* [Exercise description]
Only one stretch of the listing below is wanted: the line with "- [x] Eval clarity" and all lines after it. Reproduce that stretch exactly.

* [Data for review]
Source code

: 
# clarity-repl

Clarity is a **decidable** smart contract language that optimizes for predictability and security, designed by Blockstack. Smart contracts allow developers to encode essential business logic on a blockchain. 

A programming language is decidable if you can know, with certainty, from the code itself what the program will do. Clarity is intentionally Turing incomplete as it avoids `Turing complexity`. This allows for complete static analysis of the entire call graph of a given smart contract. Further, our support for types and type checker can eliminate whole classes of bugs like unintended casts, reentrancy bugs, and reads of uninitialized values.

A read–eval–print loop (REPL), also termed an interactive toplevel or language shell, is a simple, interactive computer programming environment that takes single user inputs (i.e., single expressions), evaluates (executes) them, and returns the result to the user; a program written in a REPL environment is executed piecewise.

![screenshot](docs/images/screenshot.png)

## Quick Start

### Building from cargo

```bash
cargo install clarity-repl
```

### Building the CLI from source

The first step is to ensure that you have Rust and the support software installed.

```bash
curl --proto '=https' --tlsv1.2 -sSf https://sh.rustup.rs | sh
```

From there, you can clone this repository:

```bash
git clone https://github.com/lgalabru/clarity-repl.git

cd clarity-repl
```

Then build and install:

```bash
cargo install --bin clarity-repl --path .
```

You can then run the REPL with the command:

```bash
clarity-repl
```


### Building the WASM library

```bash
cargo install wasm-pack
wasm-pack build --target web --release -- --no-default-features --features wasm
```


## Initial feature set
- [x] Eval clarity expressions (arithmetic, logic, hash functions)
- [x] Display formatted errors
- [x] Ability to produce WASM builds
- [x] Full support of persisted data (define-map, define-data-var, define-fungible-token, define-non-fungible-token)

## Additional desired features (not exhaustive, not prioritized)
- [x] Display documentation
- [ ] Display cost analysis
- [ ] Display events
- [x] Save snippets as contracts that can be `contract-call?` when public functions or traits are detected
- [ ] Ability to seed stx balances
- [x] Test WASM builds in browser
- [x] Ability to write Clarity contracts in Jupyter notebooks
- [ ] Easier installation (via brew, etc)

* [Response to this exercise]
- [x] Eval clarity expressions (arithmetic, logic, hash functions)
- [x] Display formatted errors
- [x] Ability to produce WASM builds
- [x] Full support of persisted data (define-map, define-data-var, define-fungible-token, define-non-fungible-token)

## Additional desired features (not exhaustive, not prioritized)
- [x] Display documentation
- [ ] Display cost analysis
- [ ] Display events
- [x] Save snippets as contracts that can be `contract-call?` when public functions or traits are detected
- [ ] Ability to seed stx balances
- [x] Test WASM builds in browser
- [x] Ability to write Clarity contracts in Jupyter notebooks
- [ ] Easier installation (via brew, etc)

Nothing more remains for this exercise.